**THE PROBLEM**. Within the material below, count each line holding the string "wiki" and return the total alone.

━━━━

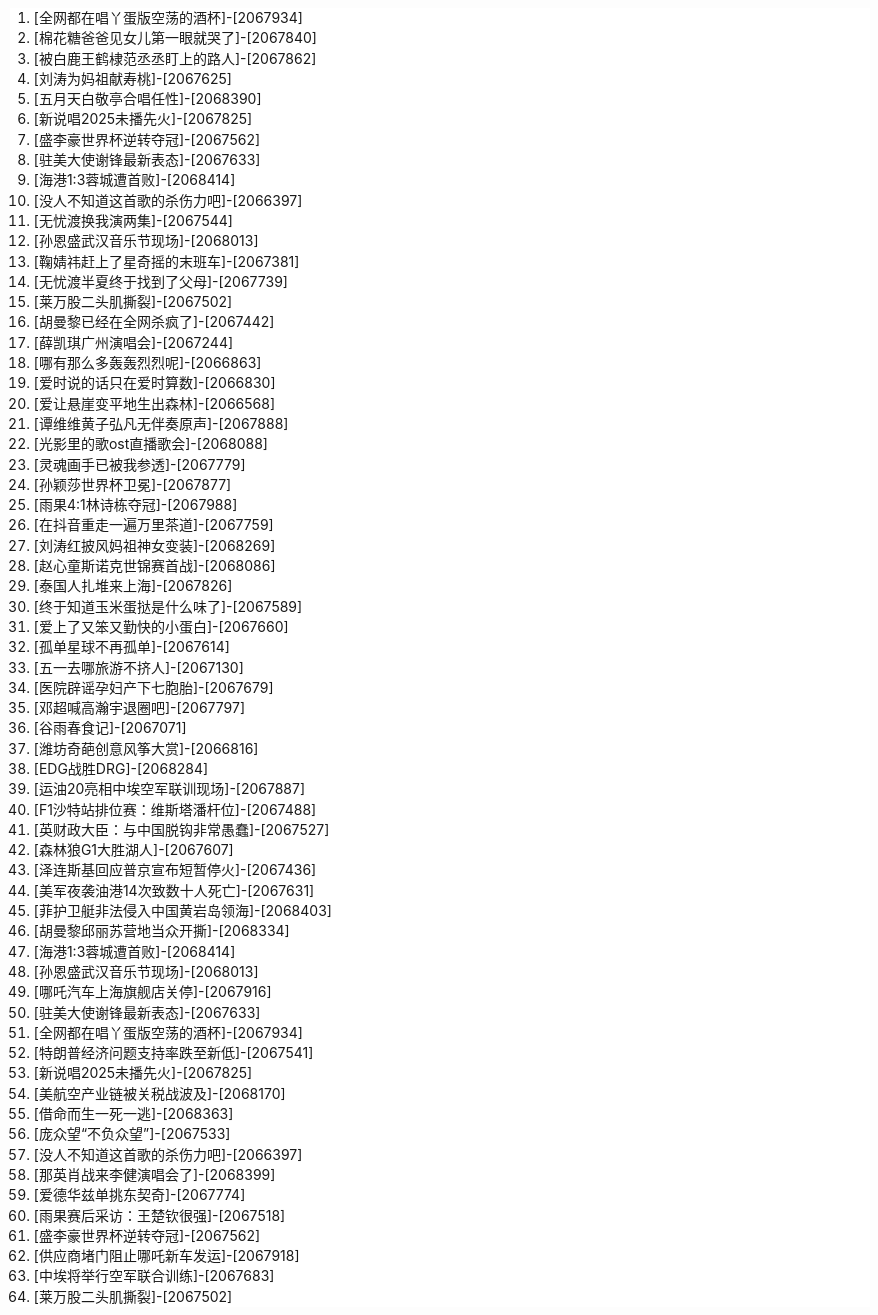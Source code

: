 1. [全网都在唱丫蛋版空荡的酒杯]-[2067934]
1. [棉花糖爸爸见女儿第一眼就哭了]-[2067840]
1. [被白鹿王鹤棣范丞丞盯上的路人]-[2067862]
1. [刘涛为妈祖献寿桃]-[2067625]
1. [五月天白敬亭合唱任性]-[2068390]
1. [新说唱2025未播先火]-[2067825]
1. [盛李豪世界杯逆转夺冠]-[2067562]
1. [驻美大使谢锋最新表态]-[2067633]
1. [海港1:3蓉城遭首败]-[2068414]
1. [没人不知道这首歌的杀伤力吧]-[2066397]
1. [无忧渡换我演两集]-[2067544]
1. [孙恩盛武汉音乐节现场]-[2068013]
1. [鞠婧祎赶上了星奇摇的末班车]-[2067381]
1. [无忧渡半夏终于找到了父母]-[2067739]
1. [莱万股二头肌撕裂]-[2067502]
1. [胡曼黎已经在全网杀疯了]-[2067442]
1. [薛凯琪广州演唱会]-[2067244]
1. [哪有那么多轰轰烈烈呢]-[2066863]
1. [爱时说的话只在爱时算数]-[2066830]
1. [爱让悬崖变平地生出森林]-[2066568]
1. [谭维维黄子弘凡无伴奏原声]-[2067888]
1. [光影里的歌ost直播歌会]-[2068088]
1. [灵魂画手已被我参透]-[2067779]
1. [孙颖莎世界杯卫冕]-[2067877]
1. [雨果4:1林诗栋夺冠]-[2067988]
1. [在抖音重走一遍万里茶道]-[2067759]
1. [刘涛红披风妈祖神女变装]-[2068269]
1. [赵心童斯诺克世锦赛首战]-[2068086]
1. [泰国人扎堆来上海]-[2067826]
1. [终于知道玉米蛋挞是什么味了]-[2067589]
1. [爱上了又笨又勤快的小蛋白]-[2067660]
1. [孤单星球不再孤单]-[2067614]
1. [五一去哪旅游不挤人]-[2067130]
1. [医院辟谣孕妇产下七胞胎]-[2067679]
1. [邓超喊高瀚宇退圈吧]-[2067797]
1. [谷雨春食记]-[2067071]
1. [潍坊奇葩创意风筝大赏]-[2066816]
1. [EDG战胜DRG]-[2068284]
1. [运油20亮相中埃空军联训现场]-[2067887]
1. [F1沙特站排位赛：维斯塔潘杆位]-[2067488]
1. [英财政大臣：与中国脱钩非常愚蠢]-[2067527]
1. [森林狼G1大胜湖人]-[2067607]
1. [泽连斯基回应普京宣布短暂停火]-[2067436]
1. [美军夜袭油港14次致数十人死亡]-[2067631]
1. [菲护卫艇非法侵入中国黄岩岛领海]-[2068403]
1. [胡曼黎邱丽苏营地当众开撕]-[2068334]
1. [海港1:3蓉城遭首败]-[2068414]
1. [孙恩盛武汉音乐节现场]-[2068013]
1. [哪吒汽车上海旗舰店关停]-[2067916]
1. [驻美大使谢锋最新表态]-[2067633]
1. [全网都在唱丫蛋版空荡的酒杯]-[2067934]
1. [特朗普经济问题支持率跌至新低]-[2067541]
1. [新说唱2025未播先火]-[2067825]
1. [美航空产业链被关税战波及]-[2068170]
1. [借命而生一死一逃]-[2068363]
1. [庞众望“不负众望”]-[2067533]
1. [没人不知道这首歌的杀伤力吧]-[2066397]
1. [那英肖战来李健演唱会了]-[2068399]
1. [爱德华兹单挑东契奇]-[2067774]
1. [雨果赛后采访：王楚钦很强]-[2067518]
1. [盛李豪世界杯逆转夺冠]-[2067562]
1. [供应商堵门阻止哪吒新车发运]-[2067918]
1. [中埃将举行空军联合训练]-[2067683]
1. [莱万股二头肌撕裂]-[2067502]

━━━━

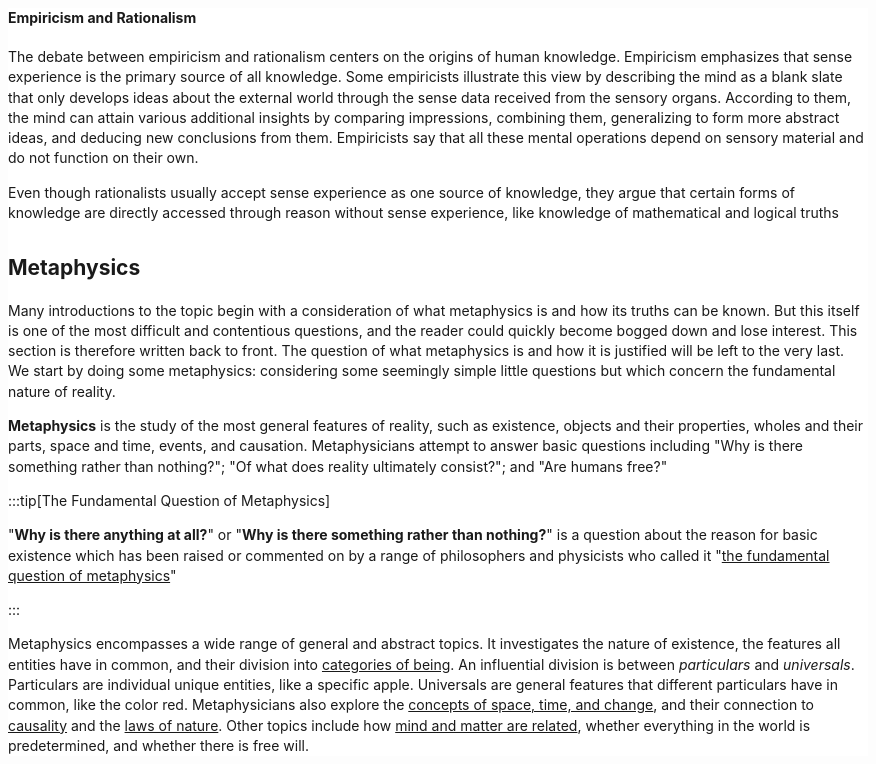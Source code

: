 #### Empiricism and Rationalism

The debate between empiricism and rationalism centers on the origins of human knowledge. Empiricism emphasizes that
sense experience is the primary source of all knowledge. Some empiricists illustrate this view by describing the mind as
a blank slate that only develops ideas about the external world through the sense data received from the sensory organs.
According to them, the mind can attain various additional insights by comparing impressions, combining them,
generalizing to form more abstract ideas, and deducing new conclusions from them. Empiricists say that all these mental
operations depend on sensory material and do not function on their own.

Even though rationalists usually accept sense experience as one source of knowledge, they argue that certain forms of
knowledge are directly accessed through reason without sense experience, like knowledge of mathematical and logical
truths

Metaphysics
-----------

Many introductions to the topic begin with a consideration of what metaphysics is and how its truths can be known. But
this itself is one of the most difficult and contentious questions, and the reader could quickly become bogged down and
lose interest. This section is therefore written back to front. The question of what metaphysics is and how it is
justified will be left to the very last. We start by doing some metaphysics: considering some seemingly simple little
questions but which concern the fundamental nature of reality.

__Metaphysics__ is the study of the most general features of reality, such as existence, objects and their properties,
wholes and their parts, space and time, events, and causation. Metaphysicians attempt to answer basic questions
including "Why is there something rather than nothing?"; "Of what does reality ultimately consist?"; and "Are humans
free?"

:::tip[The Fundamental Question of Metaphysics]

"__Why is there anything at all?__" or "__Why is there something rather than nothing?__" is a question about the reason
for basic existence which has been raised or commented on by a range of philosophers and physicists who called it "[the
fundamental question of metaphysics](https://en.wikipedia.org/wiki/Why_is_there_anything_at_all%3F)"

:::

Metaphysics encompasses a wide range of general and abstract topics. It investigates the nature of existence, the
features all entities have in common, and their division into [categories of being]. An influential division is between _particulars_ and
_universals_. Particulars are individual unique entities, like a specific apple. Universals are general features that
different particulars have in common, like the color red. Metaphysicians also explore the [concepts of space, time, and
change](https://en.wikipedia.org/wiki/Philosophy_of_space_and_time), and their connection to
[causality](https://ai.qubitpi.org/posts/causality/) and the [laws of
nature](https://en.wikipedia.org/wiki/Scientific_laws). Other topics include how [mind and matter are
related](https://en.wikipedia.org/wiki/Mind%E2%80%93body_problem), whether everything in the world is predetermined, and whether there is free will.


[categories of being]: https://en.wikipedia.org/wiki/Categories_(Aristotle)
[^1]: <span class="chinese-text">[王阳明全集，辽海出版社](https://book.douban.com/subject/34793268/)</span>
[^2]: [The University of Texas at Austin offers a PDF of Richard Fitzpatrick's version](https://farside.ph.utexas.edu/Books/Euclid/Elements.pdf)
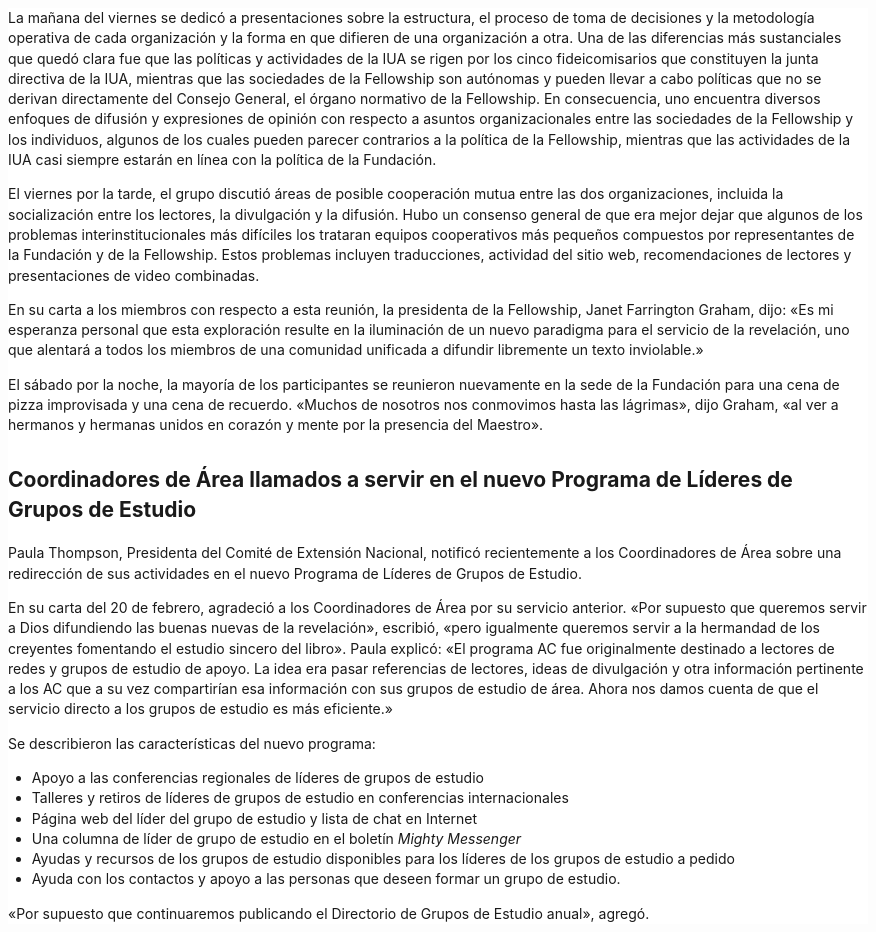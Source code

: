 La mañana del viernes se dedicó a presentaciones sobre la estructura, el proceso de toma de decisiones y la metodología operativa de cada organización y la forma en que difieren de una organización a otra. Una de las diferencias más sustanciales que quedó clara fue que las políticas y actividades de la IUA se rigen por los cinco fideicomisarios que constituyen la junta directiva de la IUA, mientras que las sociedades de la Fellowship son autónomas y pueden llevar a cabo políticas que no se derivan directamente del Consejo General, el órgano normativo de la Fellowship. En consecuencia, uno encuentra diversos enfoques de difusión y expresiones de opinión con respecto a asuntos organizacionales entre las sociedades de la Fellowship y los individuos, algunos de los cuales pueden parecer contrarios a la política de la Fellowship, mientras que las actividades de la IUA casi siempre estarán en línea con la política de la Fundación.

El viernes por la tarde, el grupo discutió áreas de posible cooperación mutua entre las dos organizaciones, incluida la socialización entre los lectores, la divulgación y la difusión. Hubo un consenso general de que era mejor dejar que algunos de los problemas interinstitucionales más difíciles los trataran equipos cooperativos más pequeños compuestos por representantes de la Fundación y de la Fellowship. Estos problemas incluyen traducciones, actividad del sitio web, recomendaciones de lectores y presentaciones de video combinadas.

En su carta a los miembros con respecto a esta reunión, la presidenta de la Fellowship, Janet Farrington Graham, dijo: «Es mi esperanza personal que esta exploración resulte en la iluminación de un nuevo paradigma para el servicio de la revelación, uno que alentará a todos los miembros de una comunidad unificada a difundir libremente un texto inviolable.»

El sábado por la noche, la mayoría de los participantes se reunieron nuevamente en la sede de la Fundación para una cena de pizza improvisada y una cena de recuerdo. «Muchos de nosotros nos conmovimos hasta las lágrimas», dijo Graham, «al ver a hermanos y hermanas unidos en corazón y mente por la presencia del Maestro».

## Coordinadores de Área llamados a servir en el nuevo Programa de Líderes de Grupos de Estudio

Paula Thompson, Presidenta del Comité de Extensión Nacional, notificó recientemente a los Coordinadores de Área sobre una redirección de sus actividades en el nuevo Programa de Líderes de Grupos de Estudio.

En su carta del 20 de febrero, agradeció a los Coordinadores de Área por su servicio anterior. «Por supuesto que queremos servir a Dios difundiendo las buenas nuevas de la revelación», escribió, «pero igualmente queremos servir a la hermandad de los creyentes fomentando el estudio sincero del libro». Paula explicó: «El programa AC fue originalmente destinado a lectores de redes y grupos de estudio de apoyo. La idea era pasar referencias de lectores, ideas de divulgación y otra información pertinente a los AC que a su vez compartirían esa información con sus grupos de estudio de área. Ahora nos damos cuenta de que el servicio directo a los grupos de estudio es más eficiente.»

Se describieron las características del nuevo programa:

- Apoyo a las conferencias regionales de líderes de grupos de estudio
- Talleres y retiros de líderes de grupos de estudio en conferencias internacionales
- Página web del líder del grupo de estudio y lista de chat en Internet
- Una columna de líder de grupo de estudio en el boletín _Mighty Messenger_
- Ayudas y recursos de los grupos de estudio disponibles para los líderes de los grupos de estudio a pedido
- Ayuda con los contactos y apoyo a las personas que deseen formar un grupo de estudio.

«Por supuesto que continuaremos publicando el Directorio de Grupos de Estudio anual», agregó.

━━━━

**SOLUTION BELOW**. 5